┌────────

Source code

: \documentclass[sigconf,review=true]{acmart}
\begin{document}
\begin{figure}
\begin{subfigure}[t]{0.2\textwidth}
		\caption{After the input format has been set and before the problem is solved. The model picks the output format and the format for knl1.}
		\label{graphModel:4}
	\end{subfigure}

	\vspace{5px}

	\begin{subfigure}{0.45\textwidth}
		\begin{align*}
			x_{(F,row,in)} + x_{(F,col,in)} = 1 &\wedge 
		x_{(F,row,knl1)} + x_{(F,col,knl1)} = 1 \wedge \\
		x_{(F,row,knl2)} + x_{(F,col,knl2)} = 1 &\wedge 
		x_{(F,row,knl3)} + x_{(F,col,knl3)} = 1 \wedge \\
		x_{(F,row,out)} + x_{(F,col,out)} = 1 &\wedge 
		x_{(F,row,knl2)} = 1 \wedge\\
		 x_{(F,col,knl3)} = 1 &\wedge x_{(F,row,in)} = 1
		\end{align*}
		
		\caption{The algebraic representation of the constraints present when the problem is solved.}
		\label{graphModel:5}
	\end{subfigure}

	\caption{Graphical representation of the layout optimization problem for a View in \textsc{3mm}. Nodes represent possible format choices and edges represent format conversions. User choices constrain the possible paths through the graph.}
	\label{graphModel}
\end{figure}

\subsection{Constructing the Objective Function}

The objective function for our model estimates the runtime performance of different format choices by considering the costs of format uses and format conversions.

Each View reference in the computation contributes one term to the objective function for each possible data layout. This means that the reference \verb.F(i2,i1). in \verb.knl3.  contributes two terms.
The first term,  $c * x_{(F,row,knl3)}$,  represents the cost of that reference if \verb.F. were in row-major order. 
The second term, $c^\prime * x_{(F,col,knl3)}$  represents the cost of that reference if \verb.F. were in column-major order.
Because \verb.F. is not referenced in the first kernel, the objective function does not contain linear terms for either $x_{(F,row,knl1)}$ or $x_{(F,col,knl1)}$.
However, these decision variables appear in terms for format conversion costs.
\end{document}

└────────

_Problem statement:_
I need all of the records above retyped exactly, please.

_Written reply:_
Source code

: \documentclass[sigconf,review=true]{acmart}
\begin{document}
\begin{figure}
\begin{subfigure}[t]{0.2\textwidth}
		\caption{After the input format has been set and before the problem is solved. The model picks the output format and the format for knl1.}
		\label{graphModel:4}
	\end{subfigure}

	\vspace{5px}

	\begin{subfigure}{0.45\textwidth}
		\begin{align*}
			x_{(F,row,in)} + x_{(F,col,in)} = 1 &\wedge 
		x_{(F,row,knl1)} + x_{(F,col,knl1)} = 1 \wedge \\
		x_{(F,row,knl2)} + x_{(F,col,knl2)} = 1 &\wedge 
		x_{(F,row,knl3)} + x_{(F,col,knl3)} = 1 \wedge \\
		x_{(F,row,out)} + x_{(F,col,out)} = 1 &\wedge 
		x_{(F,row,knl2)} = 1 \wedge\\
		 x_{(F,col,knl3)} = 1 &\wedge x_{(F,row,in)} = 1
		\end{align*}
		
		\caption{The algebraic representation of the constraints present when the problem is solved.}
		\label{graphModel:5}
	\end{subfigure}

	\caption{Graphical representation of the layout optimization problem for a View in \textsc{3mm}. Nodes represent possible format choices and edges represent format conversions. User choices constrain the possible paths through the graph.}
	\label{graphModel}
\end{figure}

\subsection{Constructing the Objective Function}

The objective function for our model estimates the runtime performance of different format choices by considering the costs of format uses and format conversions.

Each View reference in the computation contributes one term to the objective function for each possible data layout. This means that the reference \verb.F(i2,i1). in \verb.knl3.  contributes two terms.
The first term,  $c * x_{(F,row,knl3)}$,  represents the cost of that reference if \verb.F. were in row-major order. 
The second term, $c^\prime * x_{(F,col,knl3)}$  represents the cost of that reference if \verb.F. were in column-major order.
Because \verb.F. is not referenced in the first kernel, the objective function does not contain linear terms for either $x_{(F,row,knl1)}$ or $x_{(F,col,knl1)}$.
However, these decision variables appear in terms for format conversion costs.
\end{document}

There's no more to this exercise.